Copy out all the lines in the records that include the word "background".

Dataset items
__________________________________________________

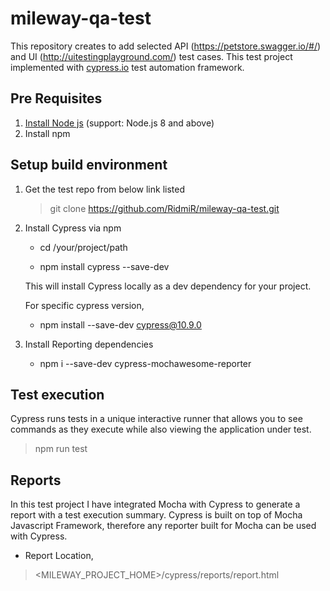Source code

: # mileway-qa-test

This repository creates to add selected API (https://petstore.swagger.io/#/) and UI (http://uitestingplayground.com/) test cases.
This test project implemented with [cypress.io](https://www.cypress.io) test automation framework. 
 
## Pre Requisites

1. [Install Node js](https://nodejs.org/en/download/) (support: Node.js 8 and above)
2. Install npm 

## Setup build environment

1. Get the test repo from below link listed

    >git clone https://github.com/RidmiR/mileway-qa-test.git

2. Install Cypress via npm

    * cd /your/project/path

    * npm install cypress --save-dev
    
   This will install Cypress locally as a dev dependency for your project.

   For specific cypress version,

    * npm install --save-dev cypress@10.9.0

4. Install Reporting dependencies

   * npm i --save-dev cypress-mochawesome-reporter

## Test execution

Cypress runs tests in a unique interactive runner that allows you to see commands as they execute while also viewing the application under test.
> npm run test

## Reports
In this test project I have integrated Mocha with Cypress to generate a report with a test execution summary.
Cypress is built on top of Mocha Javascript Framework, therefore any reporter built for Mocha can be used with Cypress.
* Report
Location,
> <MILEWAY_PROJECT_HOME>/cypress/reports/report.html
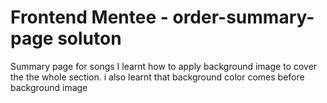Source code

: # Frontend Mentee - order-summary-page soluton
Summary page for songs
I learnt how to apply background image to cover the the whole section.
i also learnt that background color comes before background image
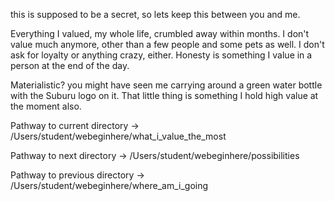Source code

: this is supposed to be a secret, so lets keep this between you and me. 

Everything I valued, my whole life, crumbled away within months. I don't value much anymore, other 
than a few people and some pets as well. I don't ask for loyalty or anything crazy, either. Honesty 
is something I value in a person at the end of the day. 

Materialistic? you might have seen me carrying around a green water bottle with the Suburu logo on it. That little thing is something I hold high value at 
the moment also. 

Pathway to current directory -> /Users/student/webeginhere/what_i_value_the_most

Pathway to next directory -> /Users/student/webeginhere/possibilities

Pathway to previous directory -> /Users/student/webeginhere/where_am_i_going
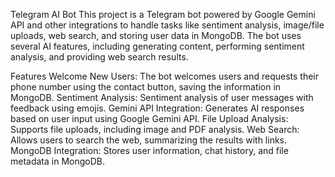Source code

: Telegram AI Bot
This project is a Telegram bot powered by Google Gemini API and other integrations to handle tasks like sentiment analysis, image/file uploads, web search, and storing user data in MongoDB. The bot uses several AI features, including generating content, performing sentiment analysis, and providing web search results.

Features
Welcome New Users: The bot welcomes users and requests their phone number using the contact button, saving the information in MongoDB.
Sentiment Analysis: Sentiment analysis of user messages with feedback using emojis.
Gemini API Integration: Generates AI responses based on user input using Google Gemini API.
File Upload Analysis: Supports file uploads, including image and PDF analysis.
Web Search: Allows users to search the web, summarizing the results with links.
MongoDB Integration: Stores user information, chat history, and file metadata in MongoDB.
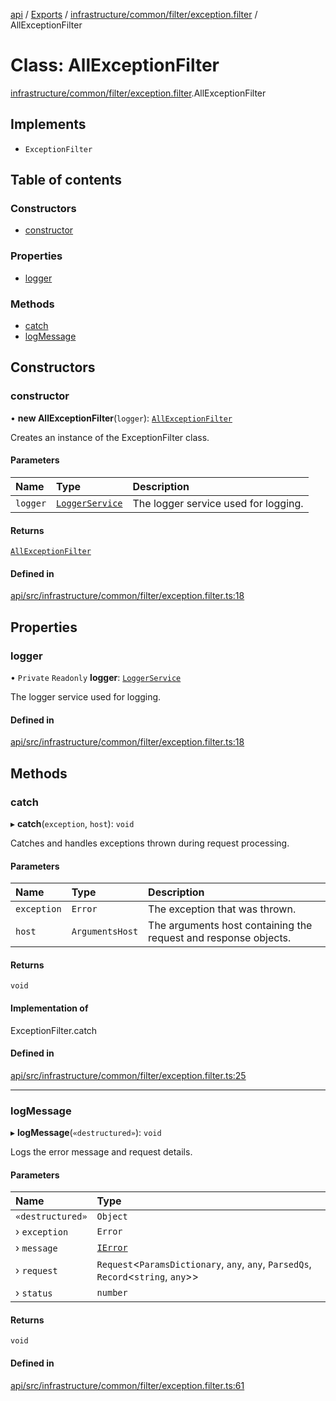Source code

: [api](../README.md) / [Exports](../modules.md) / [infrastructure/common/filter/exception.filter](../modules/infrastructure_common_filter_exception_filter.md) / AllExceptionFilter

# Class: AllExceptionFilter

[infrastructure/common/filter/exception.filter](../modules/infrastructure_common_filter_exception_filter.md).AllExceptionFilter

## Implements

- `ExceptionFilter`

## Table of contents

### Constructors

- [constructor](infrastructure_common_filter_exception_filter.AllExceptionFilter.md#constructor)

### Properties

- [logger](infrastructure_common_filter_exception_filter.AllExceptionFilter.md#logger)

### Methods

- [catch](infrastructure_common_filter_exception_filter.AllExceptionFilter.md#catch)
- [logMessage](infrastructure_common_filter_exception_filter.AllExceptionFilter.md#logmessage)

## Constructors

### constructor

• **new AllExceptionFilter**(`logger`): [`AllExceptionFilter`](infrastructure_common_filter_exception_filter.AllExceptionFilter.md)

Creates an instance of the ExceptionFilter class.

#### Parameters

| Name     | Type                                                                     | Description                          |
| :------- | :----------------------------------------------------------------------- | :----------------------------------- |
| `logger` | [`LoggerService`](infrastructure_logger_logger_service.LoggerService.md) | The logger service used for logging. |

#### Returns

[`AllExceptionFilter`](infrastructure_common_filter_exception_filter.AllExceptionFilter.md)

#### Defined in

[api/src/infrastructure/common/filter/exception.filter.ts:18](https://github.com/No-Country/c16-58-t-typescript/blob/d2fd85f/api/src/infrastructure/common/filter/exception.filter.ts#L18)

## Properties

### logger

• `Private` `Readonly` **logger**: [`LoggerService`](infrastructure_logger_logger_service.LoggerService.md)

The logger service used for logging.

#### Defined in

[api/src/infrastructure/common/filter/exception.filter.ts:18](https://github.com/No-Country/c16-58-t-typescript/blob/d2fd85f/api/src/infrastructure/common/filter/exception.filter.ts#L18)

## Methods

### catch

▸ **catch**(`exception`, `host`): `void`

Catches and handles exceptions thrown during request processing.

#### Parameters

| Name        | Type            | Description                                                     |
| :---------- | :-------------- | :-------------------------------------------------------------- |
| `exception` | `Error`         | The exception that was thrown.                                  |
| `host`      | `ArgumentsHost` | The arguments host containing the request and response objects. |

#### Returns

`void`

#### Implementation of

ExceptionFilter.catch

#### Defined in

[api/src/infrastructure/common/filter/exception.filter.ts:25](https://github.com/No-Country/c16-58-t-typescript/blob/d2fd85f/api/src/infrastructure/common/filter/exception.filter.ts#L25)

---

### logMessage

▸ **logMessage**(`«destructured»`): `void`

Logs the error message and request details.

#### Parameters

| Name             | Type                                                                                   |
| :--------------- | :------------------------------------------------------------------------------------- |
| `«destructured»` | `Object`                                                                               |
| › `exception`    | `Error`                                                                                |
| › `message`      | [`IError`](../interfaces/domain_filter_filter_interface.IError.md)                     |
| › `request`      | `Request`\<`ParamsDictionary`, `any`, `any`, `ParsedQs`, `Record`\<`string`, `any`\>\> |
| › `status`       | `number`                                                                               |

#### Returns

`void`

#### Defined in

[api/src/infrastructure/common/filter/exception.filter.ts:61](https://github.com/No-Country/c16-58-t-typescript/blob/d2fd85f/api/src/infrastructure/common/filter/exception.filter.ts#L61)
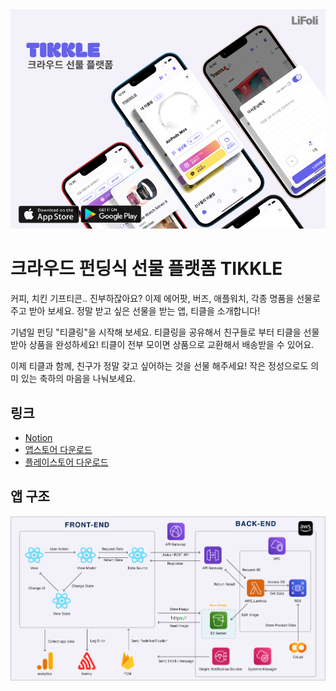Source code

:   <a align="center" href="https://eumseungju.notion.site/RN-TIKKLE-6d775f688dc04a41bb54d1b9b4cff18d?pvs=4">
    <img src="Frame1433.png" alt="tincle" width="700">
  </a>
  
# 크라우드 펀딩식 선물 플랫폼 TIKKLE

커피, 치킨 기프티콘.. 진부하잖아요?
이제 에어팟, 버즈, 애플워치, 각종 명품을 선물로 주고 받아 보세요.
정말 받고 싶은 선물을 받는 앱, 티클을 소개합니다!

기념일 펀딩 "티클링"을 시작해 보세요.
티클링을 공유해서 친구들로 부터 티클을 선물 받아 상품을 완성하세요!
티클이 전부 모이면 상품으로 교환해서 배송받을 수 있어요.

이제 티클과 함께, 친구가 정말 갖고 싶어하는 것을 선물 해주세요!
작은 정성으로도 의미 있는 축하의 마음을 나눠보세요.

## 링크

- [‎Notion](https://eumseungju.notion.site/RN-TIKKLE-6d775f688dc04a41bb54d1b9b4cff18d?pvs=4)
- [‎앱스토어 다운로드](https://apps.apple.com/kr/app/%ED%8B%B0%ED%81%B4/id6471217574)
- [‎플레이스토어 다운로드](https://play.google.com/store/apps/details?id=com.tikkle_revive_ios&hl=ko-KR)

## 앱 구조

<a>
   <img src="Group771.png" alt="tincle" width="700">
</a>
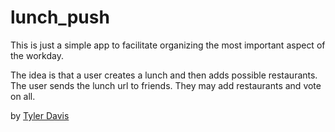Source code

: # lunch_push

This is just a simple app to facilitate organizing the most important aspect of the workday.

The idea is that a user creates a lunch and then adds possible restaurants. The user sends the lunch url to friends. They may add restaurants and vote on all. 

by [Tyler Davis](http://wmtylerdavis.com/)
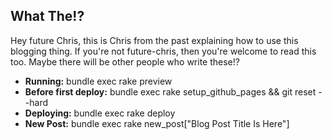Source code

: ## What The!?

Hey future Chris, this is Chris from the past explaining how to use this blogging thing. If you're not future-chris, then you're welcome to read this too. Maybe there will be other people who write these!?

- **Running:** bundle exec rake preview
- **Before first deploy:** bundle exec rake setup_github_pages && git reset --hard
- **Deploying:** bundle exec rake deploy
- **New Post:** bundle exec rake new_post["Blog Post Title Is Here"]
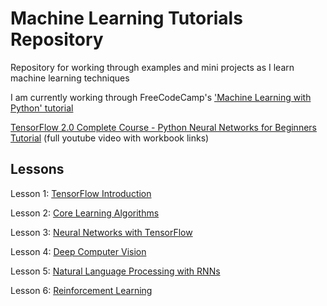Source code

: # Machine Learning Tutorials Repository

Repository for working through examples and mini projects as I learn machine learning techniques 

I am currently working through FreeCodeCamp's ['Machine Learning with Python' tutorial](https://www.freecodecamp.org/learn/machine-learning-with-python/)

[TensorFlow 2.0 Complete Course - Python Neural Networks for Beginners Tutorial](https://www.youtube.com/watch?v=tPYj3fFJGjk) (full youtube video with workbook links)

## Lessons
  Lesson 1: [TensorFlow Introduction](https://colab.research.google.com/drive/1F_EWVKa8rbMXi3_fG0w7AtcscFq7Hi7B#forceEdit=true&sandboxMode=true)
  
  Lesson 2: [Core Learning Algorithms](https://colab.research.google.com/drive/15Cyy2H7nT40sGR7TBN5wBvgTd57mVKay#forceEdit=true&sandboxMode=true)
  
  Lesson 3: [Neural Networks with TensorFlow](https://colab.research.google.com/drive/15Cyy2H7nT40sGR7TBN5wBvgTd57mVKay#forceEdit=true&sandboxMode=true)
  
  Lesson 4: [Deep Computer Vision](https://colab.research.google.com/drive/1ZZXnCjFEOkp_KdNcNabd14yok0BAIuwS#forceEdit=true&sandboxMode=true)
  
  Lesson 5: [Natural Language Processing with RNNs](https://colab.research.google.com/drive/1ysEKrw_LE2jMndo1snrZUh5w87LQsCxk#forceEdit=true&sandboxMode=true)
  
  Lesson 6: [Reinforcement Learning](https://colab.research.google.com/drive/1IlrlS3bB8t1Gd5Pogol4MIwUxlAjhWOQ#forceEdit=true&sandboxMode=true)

__________________________________________________

> [OUTPUT]:
I learnt how to apply background image to cover the the whole section.
i also learnt that background color comes before background image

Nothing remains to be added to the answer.